A recent paper http://www.pnas.org/content/112/13/3949.full concerns OAS3, which has 3 catalytic modules rather than just one like most enzymes. Even worse, 2 of the 3 catalytic modules can’t make 2-5A (but they still can bind dsRNA). OAS3 is a large protein (over 1,000 amino acids), so it has some length to it. The 3 catalytic modules are spread out along OAS3 with the active catalytic module at one end and one of the inactive modules at the other.

The modules at both ends bind dsRNA, but only the active module makes 2-5A when it does.

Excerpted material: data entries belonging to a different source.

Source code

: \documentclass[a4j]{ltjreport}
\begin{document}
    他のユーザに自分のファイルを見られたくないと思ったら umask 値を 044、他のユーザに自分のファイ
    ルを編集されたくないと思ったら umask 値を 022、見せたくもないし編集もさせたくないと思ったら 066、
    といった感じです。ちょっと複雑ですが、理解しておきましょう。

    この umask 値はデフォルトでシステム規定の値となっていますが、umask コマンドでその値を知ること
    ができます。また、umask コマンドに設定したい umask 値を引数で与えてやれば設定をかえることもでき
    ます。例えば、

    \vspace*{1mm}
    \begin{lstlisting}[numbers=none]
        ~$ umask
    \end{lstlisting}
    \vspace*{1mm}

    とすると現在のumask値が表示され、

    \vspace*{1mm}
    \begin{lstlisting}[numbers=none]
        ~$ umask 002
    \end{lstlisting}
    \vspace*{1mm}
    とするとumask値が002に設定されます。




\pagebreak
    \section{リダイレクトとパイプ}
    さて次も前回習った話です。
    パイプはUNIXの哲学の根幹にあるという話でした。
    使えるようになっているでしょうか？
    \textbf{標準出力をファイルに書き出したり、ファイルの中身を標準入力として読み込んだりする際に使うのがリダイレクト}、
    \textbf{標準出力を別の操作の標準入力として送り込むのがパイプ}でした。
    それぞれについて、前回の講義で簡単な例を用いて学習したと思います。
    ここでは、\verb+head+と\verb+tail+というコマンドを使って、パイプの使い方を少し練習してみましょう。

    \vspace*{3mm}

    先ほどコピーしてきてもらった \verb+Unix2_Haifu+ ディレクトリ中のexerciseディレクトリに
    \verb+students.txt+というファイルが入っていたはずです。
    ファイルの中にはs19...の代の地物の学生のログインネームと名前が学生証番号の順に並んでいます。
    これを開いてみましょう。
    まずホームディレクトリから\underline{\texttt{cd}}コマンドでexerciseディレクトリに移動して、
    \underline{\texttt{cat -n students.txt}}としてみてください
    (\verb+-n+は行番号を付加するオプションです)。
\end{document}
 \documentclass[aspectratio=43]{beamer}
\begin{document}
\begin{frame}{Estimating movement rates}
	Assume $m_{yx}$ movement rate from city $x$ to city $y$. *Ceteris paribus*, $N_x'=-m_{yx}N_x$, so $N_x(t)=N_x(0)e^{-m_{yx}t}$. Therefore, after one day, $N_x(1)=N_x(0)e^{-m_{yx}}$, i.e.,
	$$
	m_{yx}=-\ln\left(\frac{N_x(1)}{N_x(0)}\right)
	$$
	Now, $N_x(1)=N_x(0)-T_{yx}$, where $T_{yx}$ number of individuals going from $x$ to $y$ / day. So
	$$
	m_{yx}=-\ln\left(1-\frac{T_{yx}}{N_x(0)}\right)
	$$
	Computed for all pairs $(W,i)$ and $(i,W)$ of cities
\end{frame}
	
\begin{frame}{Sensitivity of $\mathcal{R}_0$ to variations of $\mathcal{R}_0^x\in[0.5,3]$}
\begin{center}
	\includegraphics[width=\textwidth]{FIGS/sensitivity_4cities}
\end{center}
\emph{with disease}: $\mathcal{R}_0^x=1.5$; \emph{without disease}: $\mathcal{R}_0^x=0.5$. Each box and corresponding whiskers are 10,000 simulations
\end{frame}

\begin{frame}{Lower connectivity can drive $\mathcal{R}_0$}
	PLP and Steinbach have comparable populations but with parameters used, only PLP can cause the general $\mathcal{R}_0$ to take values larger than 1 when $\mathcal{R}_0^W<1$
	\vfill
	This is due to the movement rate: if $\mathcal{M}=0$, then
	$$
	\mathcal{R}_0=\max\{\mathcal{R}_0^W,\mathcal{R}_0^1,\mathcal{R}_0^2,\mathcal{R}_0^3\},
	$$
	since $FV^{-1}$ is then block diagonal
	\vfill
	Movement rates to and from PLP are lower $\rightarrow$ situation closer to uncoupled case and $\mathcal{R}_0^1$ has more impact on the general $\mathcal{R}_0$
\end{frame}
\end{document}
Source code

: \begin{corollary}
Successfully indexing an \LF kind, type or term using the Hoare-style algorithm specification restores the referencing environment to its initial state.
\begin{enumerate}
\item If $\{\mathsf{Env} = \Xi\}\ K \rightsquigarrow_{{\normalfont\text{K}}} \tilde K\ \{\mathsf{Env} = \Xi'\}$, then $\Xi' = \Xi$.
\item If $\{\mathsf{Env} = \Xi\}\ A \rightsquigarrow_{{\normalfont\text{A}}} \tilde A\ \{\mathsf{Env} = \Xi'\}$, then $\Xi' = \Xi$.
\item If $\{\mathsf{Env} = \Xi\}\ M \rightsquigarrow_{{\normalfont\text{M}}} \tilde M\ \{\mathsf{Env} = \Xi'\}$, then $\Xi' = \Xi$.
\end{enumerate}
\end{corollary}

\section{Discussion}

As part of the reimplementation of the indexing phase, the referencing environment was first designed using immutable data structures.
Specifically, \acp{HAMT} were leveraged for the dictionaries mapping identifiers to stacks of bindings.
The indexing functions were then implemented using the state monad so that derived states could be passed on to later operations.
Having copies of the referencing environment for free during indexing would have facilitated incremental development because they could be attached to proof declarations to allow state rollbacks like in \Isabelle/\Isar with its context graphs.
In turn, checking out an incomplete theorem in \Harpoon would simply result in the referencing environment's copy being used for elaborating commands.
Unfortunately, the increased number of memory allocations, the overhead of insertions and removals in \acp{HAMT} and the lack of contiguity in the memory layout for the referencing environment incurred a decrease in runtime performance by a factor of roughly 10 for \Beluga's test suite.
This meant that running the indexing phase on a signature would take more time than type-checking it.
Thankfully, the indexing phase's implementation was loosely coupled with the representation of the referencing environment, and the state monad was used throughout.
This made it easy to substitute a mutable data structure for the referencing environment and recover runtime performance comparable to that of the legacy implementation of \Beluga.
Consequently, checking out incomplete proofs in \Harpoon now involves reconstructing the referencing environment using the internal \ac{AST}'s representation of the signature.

Interestingly, the inactive module binds dsRNA much more strongly than the active one.

OK, you’ve got the picture — what possible use is this rather Byzantine set up?

See if you can figure it out.

It’s incredibly clever and elegant, and shows the danger to regarding anything within the cell as functionless (or junk). Teleology rides supreme in molecular and cellular biology.

Give up?

OAS3 essentially acts as a molecular ruler making 2-5A only when long dsRNA (e.g. over 50 nucleotides long) binds to it. The inactive module gloms onto longish dsRNA, holding it tightly until till Brownian motion brings it to the other end of OAS3 activating the catalytic module to make 2-5A. This is good as the cell normally contains all sorts of shorter RNA duplexes (the binding of microRNAs to the 3′ end of mRNAs come to mind — but they are much shorter (22 nucleotides at most).